_PROBLEM STATEMENT:_ A word-for-word copy of the records that follow is needed, with every picture omitted.

===== PROVIDED RECORDS

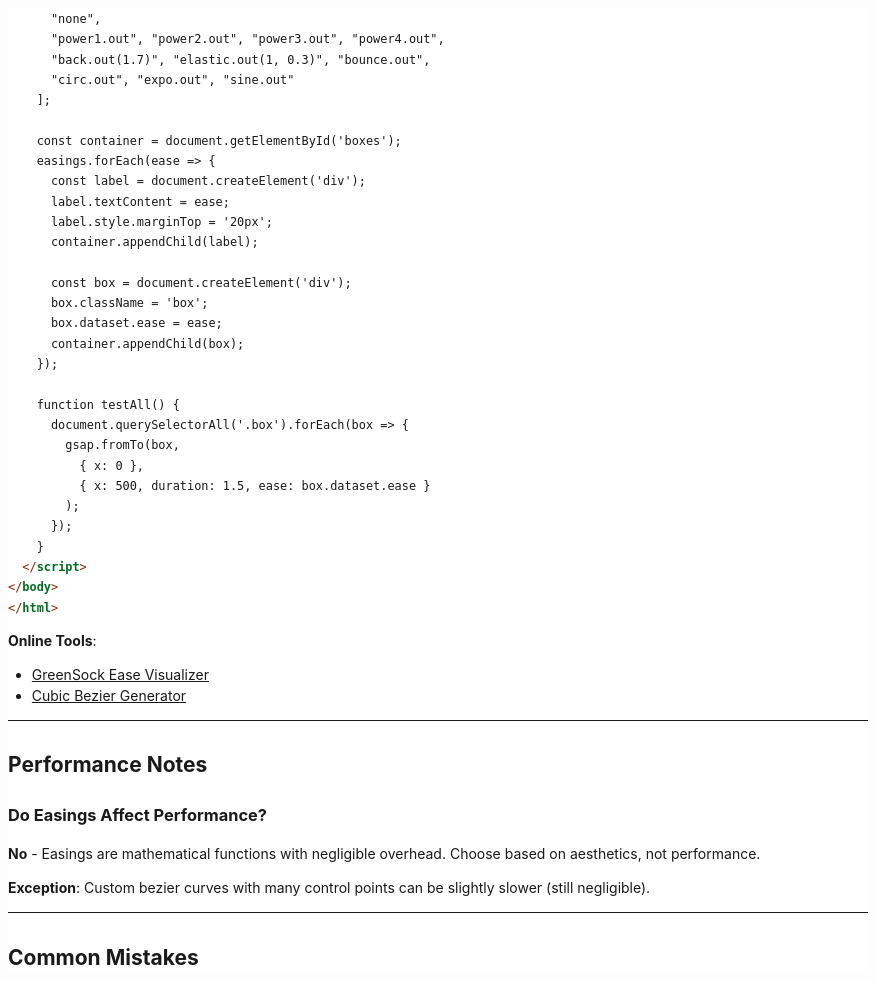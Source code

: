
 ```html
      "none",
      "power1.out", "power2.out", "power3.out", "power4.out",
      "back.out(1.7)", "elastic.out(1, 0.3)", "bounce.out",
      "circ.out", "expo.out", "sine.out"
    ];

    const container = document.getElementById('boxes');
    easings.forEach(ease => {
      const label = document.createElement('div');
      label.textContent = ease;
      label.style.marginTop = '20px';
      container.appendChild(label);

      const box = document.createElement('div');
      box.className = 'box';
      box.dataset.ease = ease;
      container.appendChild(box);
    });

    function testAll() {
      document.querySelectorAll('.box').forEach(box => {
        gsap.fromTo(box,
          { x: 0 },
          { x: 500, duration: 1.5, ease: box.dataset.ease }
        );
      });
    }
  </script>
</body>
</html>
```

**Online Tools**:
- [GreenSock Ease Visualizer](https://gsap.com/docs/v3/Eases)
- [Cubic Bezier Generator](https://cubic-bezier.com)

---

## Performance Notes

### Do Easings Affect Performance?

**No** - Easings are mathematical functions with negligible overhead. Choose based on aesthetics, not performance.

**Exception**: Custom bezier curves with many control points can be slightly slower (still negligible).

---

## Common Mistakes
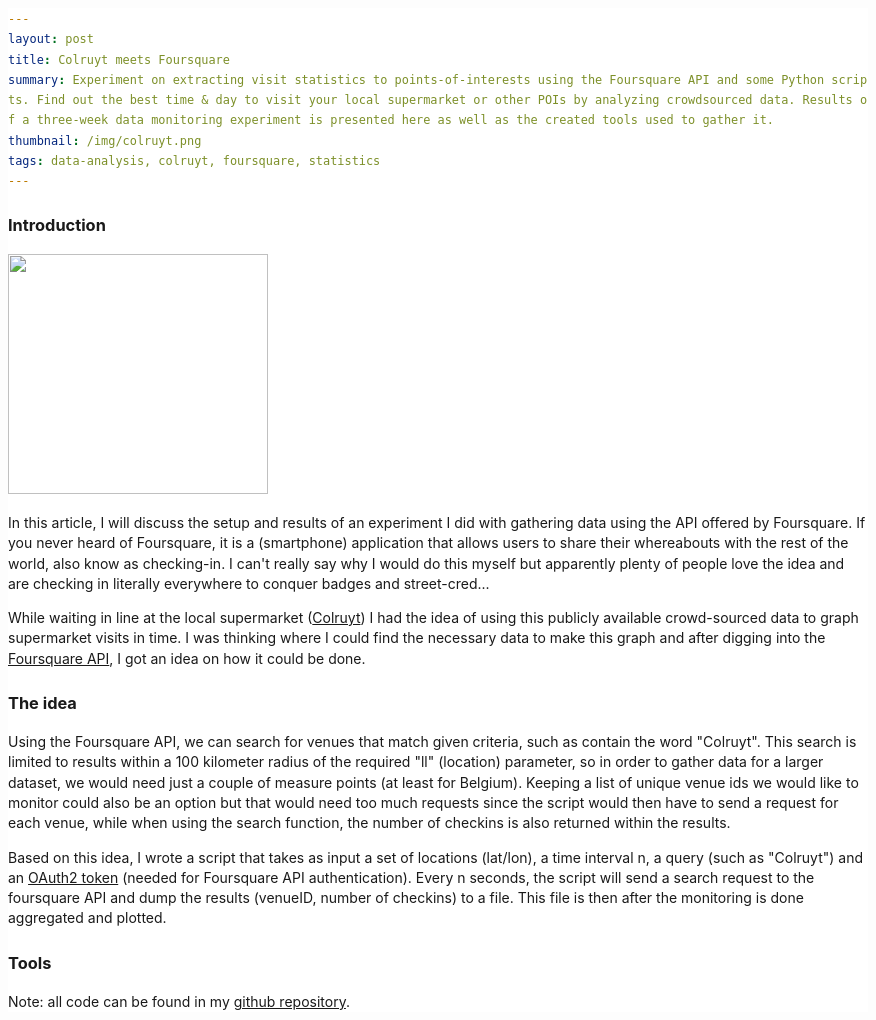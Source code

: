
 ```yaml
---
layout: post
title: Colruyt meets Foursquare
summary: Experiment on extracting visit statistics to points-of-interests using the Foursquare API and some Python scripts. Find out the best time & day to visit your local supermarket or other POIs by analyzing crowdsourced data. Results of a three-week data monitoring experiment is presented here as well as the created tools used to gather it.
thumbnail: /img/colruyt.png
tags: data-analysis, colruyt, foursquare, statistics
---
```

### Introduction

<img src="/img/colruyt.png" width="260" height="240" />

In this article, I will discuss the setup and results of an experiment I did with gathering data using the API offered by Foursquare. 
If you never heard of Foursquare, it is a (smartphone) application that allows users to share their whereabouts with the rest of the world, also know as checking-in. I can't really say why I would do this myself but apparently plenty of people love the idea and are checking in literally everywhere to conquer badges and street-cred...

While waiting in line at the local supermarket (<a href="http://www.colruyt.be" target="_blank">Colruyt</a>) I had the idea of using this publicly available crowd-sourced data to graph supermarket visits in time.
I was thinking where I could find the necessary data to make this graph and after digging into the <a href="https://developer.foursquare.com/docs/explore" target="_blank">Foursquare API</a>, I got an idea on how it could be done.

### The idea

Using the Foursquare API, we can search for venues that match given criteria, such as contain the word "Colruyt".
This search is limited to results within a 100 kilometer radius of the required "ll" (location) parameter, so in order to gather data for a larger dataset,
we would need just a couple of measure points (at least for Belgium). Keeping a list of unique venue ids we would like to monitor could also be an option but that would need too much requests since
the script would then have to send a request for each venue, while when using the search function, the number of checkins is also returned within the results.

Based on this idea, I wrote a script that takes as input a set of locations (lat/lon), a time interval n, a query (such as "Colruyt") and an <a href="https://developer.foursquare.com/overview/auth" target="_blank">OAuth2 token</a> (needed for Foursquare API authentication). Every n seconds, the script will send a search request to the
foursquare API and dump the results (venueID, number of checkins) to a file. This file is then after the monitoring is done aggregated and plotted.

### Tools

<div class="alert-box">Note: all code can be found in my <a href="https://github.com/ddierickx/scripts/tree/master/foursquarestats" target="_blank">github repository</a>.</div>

==========

_SOLUTION TO THIS PROBLEM:_
Source code

:
 ```html
      "none",
      "power1.out", "power2.out", "power3.out", "power4.out",
      "back.out(1.7)", "elastic.out(1, 0.3)", "bounce.out",
      "circ.out", "expo.out", "sine.out"
    ];

    const container = document.getElementById('boxes');
    easings.forEach(ease => {
      const label = document.createElement('div');
      label.textContent = ease;
      label.style.marginTop = '20px';
      container.appendChild(label);

      const box = document.createElement('div');
      box.className = 'box';
      box.dataset.ease = ease;
      container.appendChild(box);
    });

    function testAll() {
      document.querySelectorAll('.box').forEach(box => {
        gsap.fromTo(box,
          { x: 0 },
          { x: 500, duration: 1.5, ease: box.dataset.ease }
        );
      });
    }
  </script>
</body>
</html>
```

**Online Tools**:
- [GreenSock Ease Visualizer](https://gsap.com/docs/v3/Eases)
- [Cubic Bezier Generator](https://cubic-bezier.com)

---

## Performance Notes

### Do Easings Affect Performance?

**No** - Easings are mathematical functions with negligible overhead. Choose based on aesthetics, not performance.

**Exception**: Custom bezier curves with many control points can be slightly slower (still negligible).

---

## Common Mistakes
Source code

:
 ```yaml
---
layout: post
title: Colruyt meets Foursquare
summary: Experiment on extracting visit statistics to points-of-interests using the Foursquare API and some Python scripts. Find out the best time & day to visit your local supermarket or other POIs by analyzing crowdsourced data. Results of a three-week data monitoring experiment is presented here as well as the created tools used to gather it.
thumbnail: /img/colruyt.png
tags: data-analysis, colruyt, foursquare, statistics
---
```

### Introduction

<img src="/img/colruyt.png" width="260" height="240" />

In this article, I will discuss the setup and results of an experiment I did with gathering data using the API offered by Foursquare. 
If you never heard of Foursquare, it is a (smartphone) application that allows users to share their whereabouts with the rest of the world, also know as checking-in. I can't really say why I would do this myself but apparently plenty of people love the idea and are checking in literally everywhere to conquer badges and street-cred...

While waiting in line at the local supermarket (<a href="http://www.colruyt.be" target="_blank">Colruyt</a>) I had the idea of using this publicly available crowd-sourced data to graph supermarket visits in time.
I was thinking where I could find the necessary data to make this graph and after digging into the <a href="https://developer.foursquare.com/docs/explore" target="_blank">Foursquare API</a>, I got an idea on how it could be done.

### The idea

Using the Foursquare API, we can search for venues that match given criteria, such as contain the word "Colruyt".
This search is limited to results within a 100 kilometer radius of the required "ll" (location) parameter, so in order to gather data for a larger dataset,
we would need just a couple of measure points (at least for Belgium). Keeping a list of unique venue ids we would like to monitor could also be an option but that would need too much requests since
the script would then have to send a request for each venue, while when using the search function, the number of checkins is also returned within the results.

Based on this idea, I wrote a script that takes as input a set of locations (lat/lon), a time interval n, a query (such as "Colruyt") and an <a href="https://developer.foursquare.com/overview/auth" target="_blank">OAuth2 token</a> (needed for Foursquare API authentication). Every n seconds, the script will send a search request to the
foursquare API and dump the results (venueID, number of checkins) to a file. This file is then after the monitoring is done aggregated and plotted.

### Tools

<div class="alert-box">Note: all code can be found in my <a href="https://github.com/ddierickx/scripts/tree/master/foursquarestats" target="_blank">github repository</a>.</div>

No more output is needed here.